WHAT IS NEEDED: If a line in the entries below includes "changes", pick it out and copy it.

(SOURCE MATERIAL Opens)

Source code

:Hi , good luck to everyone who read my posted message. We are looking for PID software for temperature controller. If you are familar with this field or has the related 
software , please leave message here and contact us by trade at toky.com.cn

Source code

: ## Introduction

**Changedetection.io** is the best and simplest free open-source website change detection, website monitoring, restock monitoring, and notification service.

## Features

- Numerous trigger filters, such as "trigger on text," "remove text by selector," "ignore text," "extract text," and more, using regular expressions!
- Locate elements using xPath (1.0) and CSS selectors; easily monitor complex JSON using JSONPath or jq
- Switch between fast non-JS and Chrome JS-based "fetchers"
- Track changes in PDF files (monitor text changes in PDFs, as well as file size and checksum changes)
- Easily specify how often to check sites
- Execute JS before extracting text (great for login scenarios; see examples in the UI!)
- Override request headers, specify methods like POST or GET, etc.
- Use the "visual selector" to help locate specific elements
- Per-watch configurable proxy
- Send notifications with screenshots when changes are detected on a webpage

(SOURCE MATERIAL Closes)
(SOURCE MATERIAL Opens)

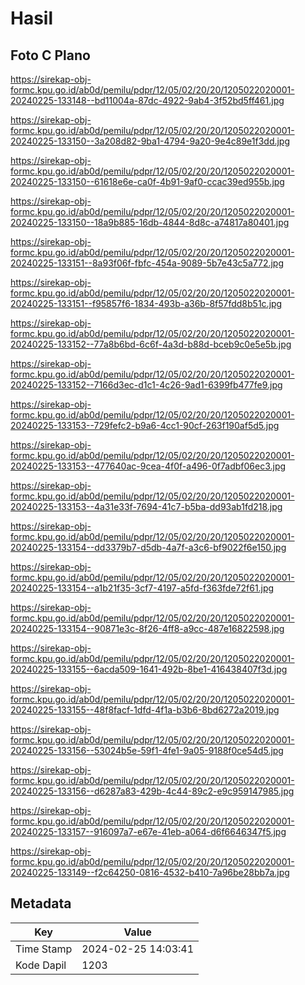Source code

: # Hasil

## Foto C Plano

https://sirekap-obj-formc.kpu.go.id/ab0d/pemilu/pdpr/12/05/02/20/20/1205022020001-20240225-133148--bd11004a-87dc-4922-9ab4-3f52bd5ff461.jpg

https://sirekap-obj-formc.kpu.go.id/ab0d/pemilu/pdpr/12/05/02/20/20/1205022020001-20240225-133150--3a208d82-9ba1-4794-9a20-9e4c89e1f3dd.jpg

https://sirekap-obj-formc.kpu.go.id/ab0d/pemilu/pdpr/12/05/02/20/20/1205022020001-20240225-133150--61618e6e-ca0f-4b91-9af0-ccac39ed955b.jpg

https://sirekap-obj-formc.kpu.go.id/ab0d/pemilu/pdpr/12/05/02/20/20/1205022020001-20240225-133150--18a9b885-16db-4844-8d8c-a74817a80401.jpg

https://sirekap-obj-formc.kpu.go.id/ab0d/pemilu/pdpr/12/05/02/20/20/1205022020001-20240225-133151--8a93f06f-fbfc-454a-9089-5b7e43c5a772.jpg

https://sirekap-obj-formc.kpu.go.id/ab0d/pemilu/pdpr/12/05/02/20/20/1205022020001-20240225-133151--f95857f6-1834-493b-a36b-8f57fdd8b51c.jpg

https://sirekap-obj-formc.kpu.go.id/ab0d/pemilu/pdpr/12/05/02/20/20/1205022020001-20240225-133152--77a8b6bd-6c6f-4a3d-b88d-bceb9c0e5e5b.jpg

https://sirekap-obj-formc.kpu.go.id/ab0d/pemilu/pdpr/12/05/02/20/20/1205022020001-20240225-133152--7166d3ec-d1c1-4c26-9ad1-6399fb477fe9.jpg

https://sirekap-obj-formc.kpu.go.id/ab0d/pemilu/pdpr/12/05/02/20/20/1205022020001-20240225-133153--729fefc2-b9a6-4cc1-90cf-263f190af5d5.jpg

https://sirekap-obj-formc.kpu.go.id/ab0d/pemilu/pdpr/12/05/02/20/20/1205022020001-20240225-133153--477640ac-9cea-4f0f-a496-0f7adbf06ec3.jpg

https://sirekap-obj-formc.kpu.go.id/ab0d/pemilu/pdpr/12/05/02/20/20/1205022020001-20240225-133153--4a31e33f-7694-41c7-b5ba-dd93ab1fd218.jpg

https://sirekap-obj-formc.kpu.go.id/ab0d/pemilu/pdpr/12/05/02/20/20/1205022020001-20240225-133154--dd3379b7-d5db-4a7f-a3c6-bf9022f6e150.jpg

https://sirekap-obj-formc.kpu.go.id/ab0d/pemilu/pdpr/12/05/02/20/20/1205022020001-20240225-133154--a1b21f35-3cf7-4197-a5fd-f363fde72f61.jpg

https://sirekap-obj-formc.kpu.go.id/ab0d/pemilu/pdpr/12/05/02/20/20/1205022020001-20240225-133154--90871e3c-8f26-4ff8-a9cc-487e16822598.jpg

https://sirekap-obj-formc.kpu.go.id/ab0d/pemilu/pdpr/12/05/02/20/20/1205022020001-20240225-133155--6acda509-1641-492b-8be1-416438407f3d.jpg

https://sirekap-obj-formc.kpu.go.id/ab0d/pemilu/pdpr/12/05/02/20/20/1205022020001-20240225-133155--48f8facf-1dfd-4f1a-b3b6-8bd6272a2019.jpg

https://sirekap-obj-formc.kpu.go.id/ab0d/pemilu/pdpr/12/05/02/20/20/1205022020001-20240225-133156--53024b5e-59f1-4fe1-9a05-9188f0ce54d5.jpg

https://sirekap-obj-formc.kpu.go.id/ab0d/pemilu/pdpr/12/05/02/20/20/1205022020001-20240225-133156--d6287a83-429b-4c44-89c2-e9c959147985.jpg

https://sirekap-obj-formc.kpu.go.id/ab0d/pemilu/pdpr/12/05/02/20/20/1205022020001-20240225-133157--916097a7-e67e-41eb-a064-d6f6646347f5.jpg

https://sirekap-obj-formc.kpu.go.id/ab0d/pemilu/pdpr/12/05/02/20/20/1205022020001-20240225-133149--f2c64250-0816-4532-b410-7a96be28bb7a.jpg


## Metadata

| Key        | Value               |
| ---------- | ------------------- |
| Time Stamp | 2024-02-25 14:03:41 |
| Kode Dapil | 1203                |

(SOURCE MATERIAL Closes)
(SOURCE MATERIAL Opens)

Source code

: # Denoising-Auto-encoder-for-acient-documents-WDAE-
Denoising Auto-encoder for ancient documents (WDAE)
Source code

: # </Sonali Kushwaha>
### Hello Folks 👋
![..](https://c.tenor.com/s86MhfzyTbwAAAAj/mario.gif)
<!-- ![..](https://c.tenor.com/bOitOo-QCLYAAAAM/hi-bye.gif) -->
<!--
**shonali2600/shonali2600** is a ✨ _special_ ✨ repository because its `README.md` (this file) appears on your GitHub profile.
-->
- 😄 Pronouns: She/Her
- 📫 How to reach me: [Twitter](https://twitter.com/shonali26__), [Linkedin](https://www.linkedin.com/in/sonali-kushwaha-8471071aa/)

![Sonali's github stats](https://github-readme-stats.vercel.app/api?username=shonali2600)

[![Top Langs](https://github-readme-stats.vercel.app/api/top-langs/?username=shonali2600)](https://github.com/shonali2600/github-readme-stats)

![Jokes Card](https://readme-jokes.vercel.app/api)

(SOURCE MATERIAL Closes)

COMPLETED EXERCISE:
- Track changes in PDF files (monitor text changes in PDFs, as well as file size and checksum changes)
- Send notifications with screenshots when changes are detected on a webpage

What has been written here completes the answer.